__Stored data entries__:
###

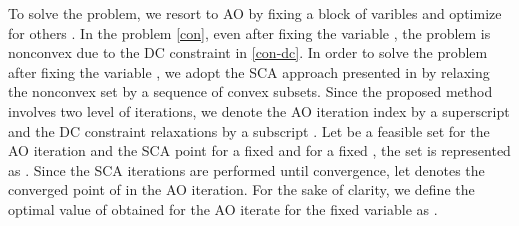 To solve the problem, we resort to \ac{AO} by fixing a block of varibles and optimize for others \cite{bezdek2002some}. In the problem \eqref{con}, even after fixing the variable \me{\my}, the problem is nonconvex due to the \ac{DC} constraint in \eqref{con-dc}. In order to solve the problem after fixing the variable \me{\my}, we adopt the \ac{SCA} approach presented in \cite{lipp2014variations,lanckriet2009convergence,scutari_1} by relaxing the nonconvex set by a sequence of convex subsets. Since the proposed method involves two level of iterations, we denote the \ac{AO} iteration index by a superscript  and the \ac{DC} constraint relaxations by a subscript . Let  be a feasible set for the  \ac{AO} iteration and the  \ac{SCA} point for a fixed \me{\my} and for a fixed \me{\mx}, the set is represented as . Since the \ac{SCA} iterations are performed until convergence, let  denotes the converged point of \me{\mx} in the  \ac{AO} iteration. For the sake of clarity, we define the optimal value of \me{\mz} obtained for the  \ac{AO} iterate for the fixed \me{\my} variable as .

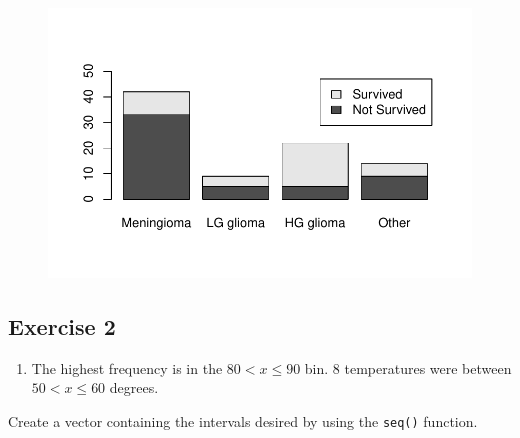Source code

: \documentclass[
  letterpaper,
  DIV=11,
  numbers=noendperiod]{scrreprt}
\newenvironment{Shaded}{\begin{snugshade}}{\end{snugshade}}
\newcommand{\AttributeTok}[1]{\textcolor[rgb]{0.40,0.45,0.13}{#1}}
\newcommand{\DecValTok}[1]{\textcolor[rgb]{0.68,0.00,0.00}{#1}}
\newcommand{\FunctionTok}[1]{\textcolor[rgb]{0.28,0.35,0.67}{#1}}
\newcommand{\NormalTok}[1]{\textcolor[rgb]{0.00,0.23,0.31}{#1}}
\newcommand{\SpecialCharTok}[1]{\textcolor[rgb]{0.37,0.37,0.37}{#1}}
\newcommand{\StringTok}[1]{\textcolor[rgb]{0.13,0.47,0.30}{#1}}
\providecommand{\tightlist}{%
  \setlength{\itemsep}{0pt}\setlength{\parskip}{0pt}}\usepackage{longtable,booktabs,array}
\begin{document}
\begin{Shaded}
\end{Shaded}

\begin{figure}[H]

{\centering \includegraphics{./03-DescriptiveII_files/figure-pdf/unnamed-chunk-6-1.pdf}

}

\end{figure}

\hypertarget{exercise-2-3}{%
\subsection*{Exercise 2}\label{exercise-2-3}}

\begin{enumerate}
\def\labelenumi{\arabic{enumi}.}
\tightlist
\item
  The highest frequency is in the \(80 < x ≤ 90\) bin. \(8\)
  temperatures were between \(50 < x ≤ 60\) degrees.
\end{enumerate}

Create a vector containing the intervals desired by using the
\texttt{seq()} function.
\end{document}
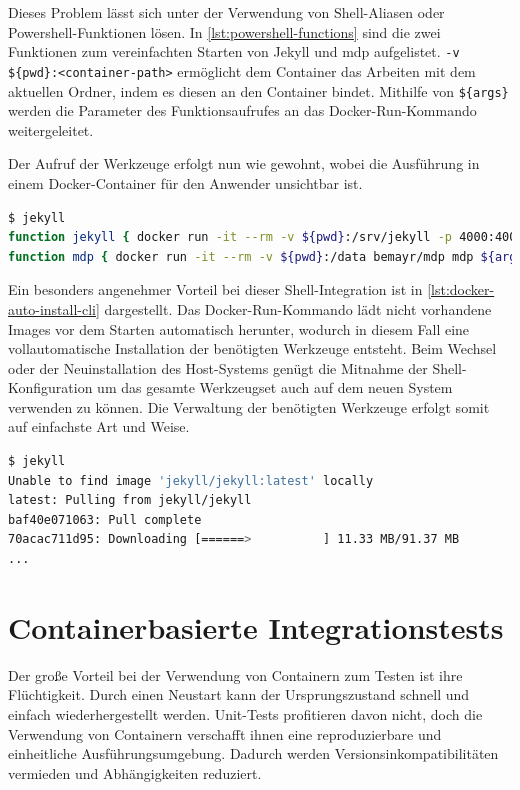 Dieses Problem lässt sich unter der Verwendung von Shell-Aliasen oder Powershell-Funktionen lösen.
In \cref{lst:powershell-functions} sind die zwei Funktionen zum vereinfachten Starten von Jekyll und mdp aufgelistet.
\texttt{-v \$\{pwd\}:<container-path>} ermöglicht dem Container das Arbeiten mit dem aktuellen Ordner, indem es diesen an den Container bindet.
Mithilfe von \texttt{\$\{args\}} werden die Parameter des Funktionsaufrufes an das Docker-Run-Kommando weitergeleitet.

Der Aufruf der Werkzeuge erfolgt nun wie gewohnt, wobei die Ausführung in einem Docker-Container für den Anwender unsichtbar ist.

\begin{lstlisting}[caption=Powershell-Funktionen für Docker-Kommandos, language=bash, label=lst:powershell-functions]
$ jekyll
function jekyll { docker run -it --rm -v ${pwd}:/srv/jekyll -p 4000:4000 jekyll/jekyll /usr/local/bin/jekyll ${args} }
function mdp { docker run -it --rm -v ${pwd}:/data bemayr/mdp mdp ${args} }
\end{lstlisting}
Ein besonders angenehmer Vorteil bei dieser Shell-Integration ist in \cref{lst:docker-auto-install-cli} dargestellt.
Das Docker-Run-Kommando lädt nicht vorhandene Images vor dem Starten automatisch herunter, wodurch in diesem Fall eine vollautomatische Installation der benötigten Werkzeuge entsteht.
Beim Wechsel oder der Neuinstallation des Host-Systems genügt die Mitnahme der Shell-Konfiguration um das gesamte Werkzeugset auch auf dem neuen System verwenden zu können.
Die Verwaltung der benötigten Werkzeuge erfolgt somit auf einfachste Art und Weise.

\begin{lstlisting}[caption=Automatische Installation der Docker-basierten CLI-Anwendungen, language=bash, label=lst:docker-auto-install-cli]
$ jekyll
Unable to find image 'jekyll/jekyll:latest' locally
latest: Pulling from jekyll/jekyll
baf40e071063: Pull complete
70acac711d95: Downloading [======>          ] 11.33 MB/91.37 MB
...
\end{lstlisting}

\section{Containerbasierte Integrationstests}
\label{sec:containerbasiertes-integrationstests}
Der große Vorteil bei der Verwendung von Containern zum Testen ist ihre Flüchtigkeit.
Durch einen Neustart kann der Ursprungszustand schnell und einfach wiederhergestellt werden.
Unit-Tests profitieren davon nicht, doch die Verwendung von Containern verschafft ihnen eine reproduzierbare und einheitliche Ausführungsumgebung.
Dadurch werden Versionsinkompatibilitäten vermieden und Abhängigkeiten reduziert.

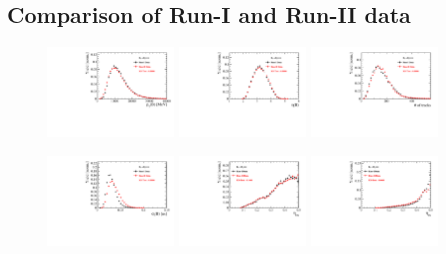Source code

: \clearpage
\subsection{Comparison of Run-I and Run-II data}

\begin{figure}[h]
\centering
\includegraphics[height=!,width=0.3\textwidth]{figs/dataVsMC/run1vs2_norm/Ds2all_Bs_PT.pdf}
\includegraphics[height=!,width=0.3\textwidth]{figs/dataVsMC/run1vs2_norm/Ds2all_Bs_ETA.pdf}
\includegraphics[height=!,width=0.3\textwidth]{figs/dataVsMC/run1vs2_norm/Ds2all_NTracks.pdf}


\includegraphics[height=!,width=0.3\textwidth]{figs/dataVsMC/run1vs2_norm/Ds2all_Bs_DTF_TAUERR.pdf}
\includegraphics[height=!,width=0.3\textwidth]{figs/dataVsMC/run1vs2_norm/Ds2all_Bs_TAGOMEGA_OS.pdf}
\includegraphics[height=!,width=0.3\textwidth]{figs/dataVsMC/run1vs2_norm/Ds2all_Bs_SS_nnetKaon_PROB.pdf}


\end{figure}
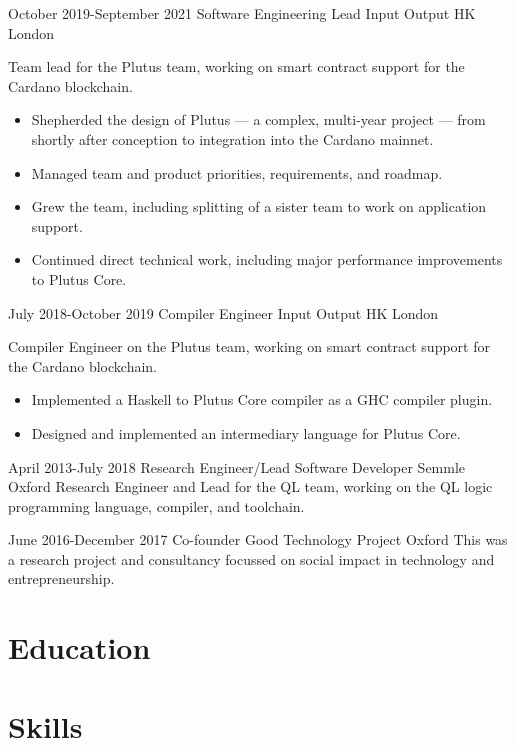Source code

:\documentclass[12pt,a4paper,sans]{moderncv}
\begin{document}
\cventry
{October 2019-September 2021}
{Software Engineering Lead}
{Input Output HK}
{London}
{}
{
  Team lead for the Plutus team, working on smart contract support for the Cardano blockchain.
  \begin{itemize}
    \item Shepherded the design of Plutus --- a  complex, multi-year project --- from shortly after conception to integration into the Cardano mainnet.
    \item Managed team and product priorities, requirements, and roadmap.
    \item Grew the team, including splitting of a sister team to work on application support.
    \item Continued direct technical work, including major performance improvements to Plutus Core.
  \end{itemize}
}

\cventry
{July 2018-October 2019}
{Compiler Engineer}
{Input Output HK}
{London}
{}
{
  Compiler Engineer on the Plutus team, working on smart contract support for the Cardano blockchain.
  \begin{itemize}
    \item Implemented a Haskell to Plutus Core compiler as a GHC compiler plugin.
    \item Designed and implemented an intermediary language for Plutus Core.
  \end{itemize}
}

\cventry
{April 2013-July 2018}
{Research Engineer/Lead Software Developer}
{Semmle}
{Oxford}
{}
{
  Research Engineer and Lead for the QL team, working on the QL logic programming language, compiler, and toolchain.
}

\cventry
{June 2016-December 2017}
{Co-founder}
{Good Technology Project}
{Oxford}
{}
{
  This was a research project and consultancy focussed on social impact in technology and entrepreneurship. 
}

\section{Education}

\section{Skills}
\end{document}
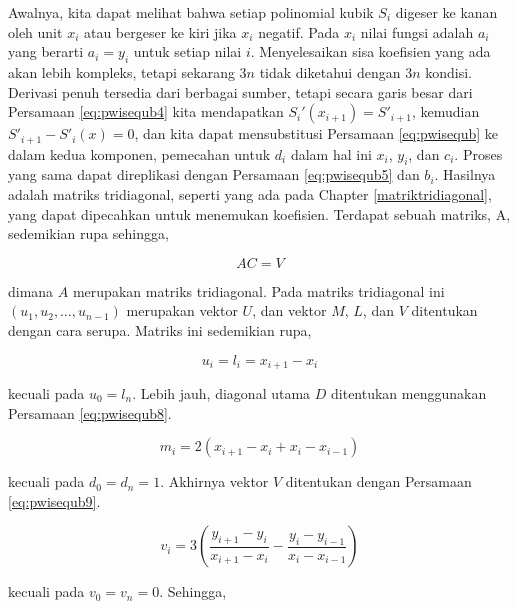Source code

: \documentclass[]{book}
\theoremstyle{definition}
\theoremstyle{definition}
\theoremstyle{definition}
\theoremstyle{remark}
\begin{document}
Awalnya, kita dapat melihat bahwa setiap polinomial kubik \(S_i\) digeser ke kanan oleh unit \(x_i\) atau bergeser ke kiri jika \(x_i\) negatif. Pada \(x_i\) nilai fungsi adalah \(a_i\) yang berarti \(a_i = y_i\) untuk setiap nilai \(i\). Menyelesaikan sisa koefisien yang ada akan lebih kompleks, tetapi sekarang \(3n\) tidak diketahui dengan \(3n\) kondisi. Derivasi penuh tersedia dari berbagai sumber, tetapi secara garis besar dari Persamaan \eqref{eq:pwisequb4} kita mendapatkan \(S_i'\left(x_{i+1}\right)=S'_{i+1}\), kemudian \(S'_{i + 1} - S'_i \left(x\right) = 0\), dan kita dapat mensubstitusi Persamaan \eqref{eq:pwisequb} ke dalam kedua komponen, pemecahan untuk \(d_i\) dalam hal ini \(x_i\), \(y_i\), dan \(c_i\). Proses yang sama dapat direplikasi dengan Persamaan \eqref{eq:pwisequb5} dan \(b_i\). Hasilnya adalah matriks tridiagonal, seperti yang ada pada Chapter \ref{matriktridiagonal}, yang dapat dipecahkan untuk menemukan koefisien. Terdapat sebuah matriks, A, sedemikian rupa sehingga,

\begin{equation}
AC=V
  \label{eq:pwisequb6}
\end{equation}

dimana \(A\) merupakan matriks tridiagonal. Pada matriks tridiagonal ini \(\left(u_1,u_2,\dots,u_{n-1}\right)\) merupakan vektor \(U\), dan vektor \(M\), \(L\), dan \(V\) ditentukan dengan cara serupa. Matriks ini sedemikian rupa,

\begin{equation}
u_i=l_i=x_{i+1}-x_i
  \label{eq:pwisequb7}
\end{equation}

kecuali pada \(u_0=l_n\). Lebih jauh, diagonal utama \(D\) ditentukan menggunakan Persamaan \eqref{eq:pwisequb8}.

\begin{equation}
m_i=2\left(x_{i+1}-x_i+x_i-x_{i-1}\right)
  \label{eq:pwisequb8}
\end{equation}

kecuali pada \(d_0=d_n=1\). Akhirnya vektor \(V\) ditentukan dengan Persamaan \eqref{eq:pwisequb9}.

\begin{equation}
v_i=3\left(\frac{y_{i+1}-y_i}{x_{i+1}-x_i}-\frac{y_i-y_{i-1}}{x_i-x_{i-1}}\right)
  \label{eq:pwisequb9}
\end{equation}

kecuali pada \(v_0=v_n=0\). Sehingga,
\end{document}
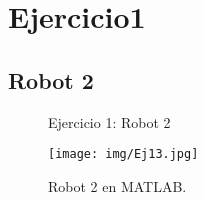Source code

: \section{\textbf{Ejercicio1}}
\subsection{\textbf{Robot 2}}

\begin{figure}[h]
	\centering
	\hfill
	\caption{Ejercicio 1: Robot 2}
	\label{fig:Robots}
\end{figure}

\begin{figure}[H]
	\centering
	\texttt{[image: img/Ej13.jpg]}
	\caption{Robot 2 en MATLAB.}
	\label{fig:Robot2matlab}
\end{figure}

###

__Exercise goal__:
Please return all lines from the records that hold the word "functions".

__Expected answer__:
In \cref{lst:powershell-functions} sind die zwei Funktionen zum vereinfachten Starten von Jekyll und mdp aufgelistet.
\begin{lstlisting}[caption=Powershell-Funktionen für Docker-Kommandos, language=bash, label=lst:powershell-functions]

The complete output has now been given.